Let us take a look at clause 2 regarding definitions. A non-violent offence means an offence that does not cause or create a substantial risk of causing bodily harm. Non-violence would appear to include: drug offences such as trafficking; theft, including car theft; break and enter; perhaps even sexual touching; possession of child pornography; and fraud, just to name a few.

This is a very important definition because for these types of offences offenders will likely avoid custody. In fact it is also presumed that extrajudicial measures are sufficient and they will not even gain a criminal record.

We have to wonder what is going on here. Presumptive offences include only five offences: first degree murder, second degree murder, attempted murder, manslaughter, and aggravated assault. That includes serious violent offences for which an adult can be sentenced to imprisonment for more than two years, if at the time of the offence committed by the young person there have been at least two previous judicial proceedings where the judge has made a judicial determination that offences were serious violent offences.

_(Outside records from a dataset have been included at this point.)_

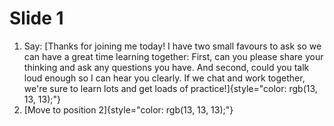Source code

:# Slide 1

1.  Say: [Thanks for joining me today! I have two small favours to ask
    so we can have a great time learning together: First, can you please
    share your thinking and ask any questions you have. And second,
    could you talk loud enough so I can hear you clearly. If we chat and
    work together, we\'re sure to learn lots and get loads of
    practice!]{style="color: rgb(13, 13, 13);"}
2.  [Move to position 2]{style="color: rgb(13, 13, 13);"}
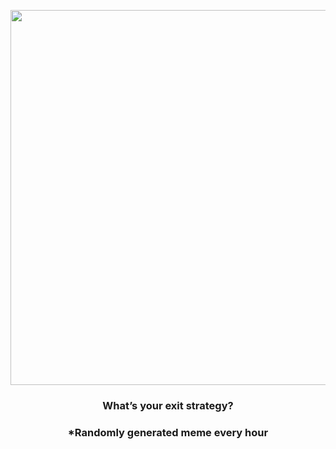 <p align="center">
        <img src="https://i.redd.it/omnknbvnx5y91.jpg" width="600" height="600">
        </p>
        <h3 align="center">What’s your exit strategy?</h3>
        <h3 align="center">*Randomly generated meme every hour</h3>
    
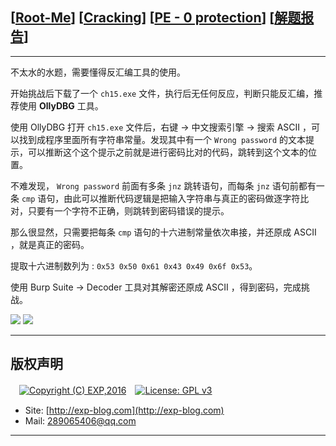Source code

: ## [[Root-Me](https://www.root-me.org/)] [[Cracking](https://www.root-me.org/en/Challenges/Cracking/)] [[PE - 0 protection](https://www.root-me.org/en/Challenges/Cracking/PE-0-protection)] [[解题报告](http://exp-blog.com/2019/01/02/pid-2701/)]

------

不太水的水题，需要懂得反汇编工具的使用。

开始挑战后下载了一个 `ch15.exe` 文件，执行后无任何反应，判断只能反汇编，推荐使用 **OllyDBG** 工具。


使用 OllyDBG 打开 `ch15.exe` 文件后，右键 -> 中文搜索引擎 -> 搜索 ASCII ，可以找到成程序里面所有字符串常量。发现其中有一个 `Wrong password` 的文本提示，可以推断这个这个提示之前就是进行密码比对的代码，跳转到这个文本的位置。

不难发现， `Wrong password` 前面有多条 `jnz` 跳转语句，而每条 `jnz` 语句前都有一条 `cmp` 语句，由此可以推断代码逻辑是把输入字符串与真正的密码做逐字符比对，只要有一个字符不正确，则跳转到密码错误的提示。

那么很显然，只需要把每条 `cmp` 语句的十六进制常量依次串接，并还原成 ASCII ，就是真正的密码。

提取十六进制数列为 : `0x53 0x50 0x61 0x43 0x49 0x6f 0x53`。

使用 Burp Suite -> Decoder 工具对其解密还原成 ASCII ，得到密码，完成挑战。

![](https://github.com/lyy289065406/CTF-Solving-Reports/blob/master/rootme/Cracking/%5B03%5D%20%5B5P%5D%20PE%20-%200%20protection/imgs/01.png)
![](https://github.com/lyy289065406/CTF-Solving-Reports/blob/master/rootme/Cracking/%5B03%5D%20%5B5P%5D%20PE%20-%200%20protection/imgs/02.png)

------

## 版权声明

　[![Copyright (C) EXP,2016](https://img.shields.io/badge/Copyright%20(C)-EXP%202016-blue.svg)](http://exp-blog.com)　[![License: GPL v3](https://img.shields.io/badge/License-GPL%20v3-blue.svg)](https://www.gnu.org/licenses/gpl-3.0)
  

- Site: [http://exp-blog.com](http://exp-blog.com) 
- Mail: <a href="mailto:289065406@qq.com?subject=[EXP's Github]%20Your%20Question%20（请写下您的疑问）&amp;body=What%20can%20I%20help%20you?%20（需要我提供什么帮助吗？）">289065406@qq.com</a>


------
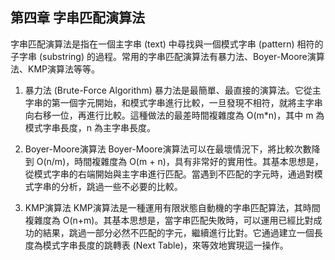 ## 第四章 字串匹配演算法

字串匹配演算法是指在一個主字串 (text) 中尋找與一個模式字串 (pattern) 相符的子字串 (substring) 的過程。常用的字串匹配演算法有暴力法、Boyer-Moore演算法、KMP演算法等等。

1. 暴力法 (Brute-Force Algorithm)
暴力法是最簡單、最直接的演算法。它從主字串的第一個字元開始，和模式字串進行比較，一旦發現不相符，就將主字串向右移一位，再進行比較。這種做法的最差時間複雜度為 O(m*n)，其中 m 為模式字串長度，n 為主字串長度。

2. Boyer-Moore演算法
Boyer-Moore演算法可以在最壞情況下，將比較次數降到 O(n/m)，時間複雜度為 O(m + n)，具有非常好的實用性。其基本思想是，從模式字串的右端開始與主字串進行匹配。當遇到不匹配的字元時，通過對模式字串的分析，跳過一些不必要的比較。

3. KMP演算法
KMP演算法是一種運用有限狀態自動機的字串匹配算法，其時間複雜度為 O(n+m)。其基本思想是，當字串匹配失敗時，可以運用已經比對成功的結果，跳過一部分必然不匹配的字元，繼續進行比對。它通過建立一個長度為模式字串長度的跳轉表 (Next Table)，來等效地實現這一操作。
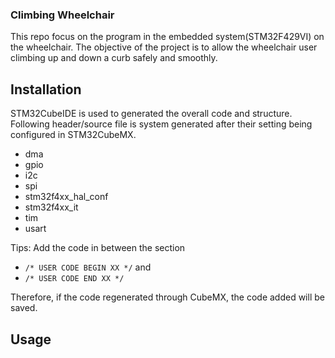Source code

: ### Climbing Wheelchair

This repo focus on the program  in the embedded system(STM32F429VI) on the wheelchair.
The objective of the project is to allow the wheelchair user climbing up and down a curb safely and smoothly.

## Installation
STM32CubeIDE is used to generated the overall code and structure.
Following header/source file is system generated after their setting being configured in STM32CubeMX.
- dma
- gpio
- i2c
- spi
- stm32f4xx_hal_conf
- stm32f4xx_it
- tim
- usart

Tips: Add the code in between the section 
- `/* USER CODE BEGIN XX */` and 
- `/* USER CODE END XX */`

Therefore, if the code regenerated through CubeMX, the code added will be saved.

## Usage


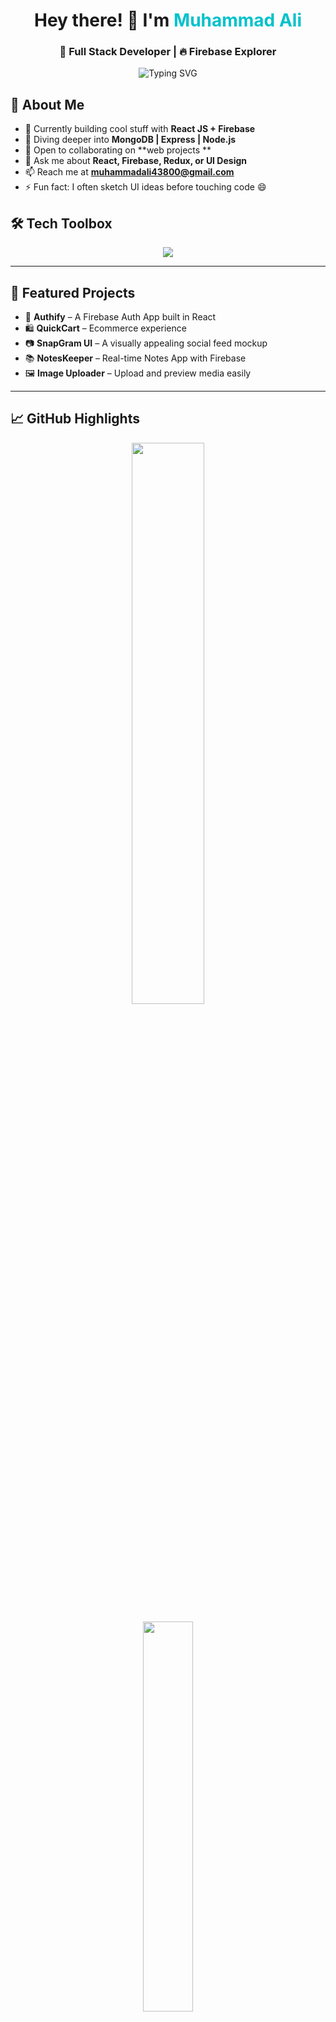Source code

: <h1 align="center">Hey there! 👋 I'm <span style="color:#00C2CB;">Muhammad Ali</span></h1>
<h3 align="center">🚀 Full Stack Developer | 🔥 Firebase Explorer</h3>
<p align="center">
  <img src="https://readme-typing-svg.herokuapp.com?font=Fira+Code&weight=500&pause=1000&color=36BCF7&center=true&vCenter=true&width=435&lines=Building+with+React;Crafting+Beautiful+UIs;Let%E2%80%99s+Collaborate+and+Create!" alt="Typing SVG" />
</p>

## 🧠 About Me

- 🔭 Currently building cool stuff with **React JS + Firebase**
- 🌱 Diving deeper into **MongoDB | Express | Node.js**
- 👯 Open to collaborating on **web projects **
- 💬 Ask me about **React, Firebase, Redux, or UI Design**
- 📫 Reach me at **[muhammadali43800@gmail.com](mailto:muhammadali43800@gmail.com)**
- ⚡ Fun fact: I often sketch UI ideas before touching code 😄

## 🛠️ Tech Toolbox

<p align="center">
  <img src="https://skillicons.dev/icons?i=react,nodejs,express,mongodb,firebase,html,css,js,ts,tailwind,github,vscode" />
</p>

---

## 🚀 Featured Projects

- 🔐 **Authify** – A Firebase Auth App built in React  
- 🛍 **QuickCart** – Ecommerce experience  
- 📷 **SnapGram UI** – A visually appealing social feed mockup  
- 📚 **NotesKeeper** – Real-time Notes App with Firebase  
- 🖼️ **Image Uploader** – Upload and preview media easily
---

## 📈 GitHub Highlights

<p align="center">
  <img src="https://github-readme-stats.vercel.app/api?username=MUHAMMADALLEEY&show_icons=true&theme=tokyonight&border_radius=10" width="48%" />
</p>
<p align="center">
  <img src="https://github-readme-stats.vercel.app/api/top-langs/?username=MUHAMMADALLEEY&layout=compact&theme=tokyonight&border_radius=10" width="40%" />
</p>

---

## 🌐 Connect with Me

<p align="center">
  <a href="https://linkedin.com/in/muhammad-a-105104253" target="_blank">
    <img src="https://img.shields.io/badge/LinkedIn-%230077B5.svg?&style=for-the-badge&logo=linkedin&logoColor=white" />
</a>
  <a href="mailto:muhammadali43800@gmail.com">
    <img src="https://img.shields.io/badge/Gmail-D14836?style=for-the-badge&logo=gmail&logoColor=white" />
  </a>
 <a href="https://portfolio-nine-coral-16.vercel.app/" target="_blank">
    <img src="https://img.shields.io/badge/Portfolio-%23000000.svg?&style=for-the-badge&logo=firefox&logoColor=white" />
</a>
</p>



## ☕ Support My Work
<p align="center">
  <img src="https://img.shields.io/badge/Support%20My%20Project%20🚀-Sponsor%20My%20Work-blue?style=for-the-badge&logo=github&logoColor=white" />

</p>


 📊 Visitor Count
<p align="center">
  <img src="https://komarev.com/ghpvc/?username=MUHAMMADALLEEY&label=Visitors&color=0e75b6&style=flat" />
</p>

When we look at that we realize that the list does not include violent crimes in which a firearm has been used or sexual assault with a firearm or even a knife. These can be quite traumatic to the victim, yet they are not included. Why?

We leave these pieces of legislation open to interpretation and we all know what happens when we allow the courts to start interpreting what we are supposed to be doing here. We run into a bigger mess than we already have.

Although there are some good parts to the legislation, much more has to be done before it would be a viable piece of legislation.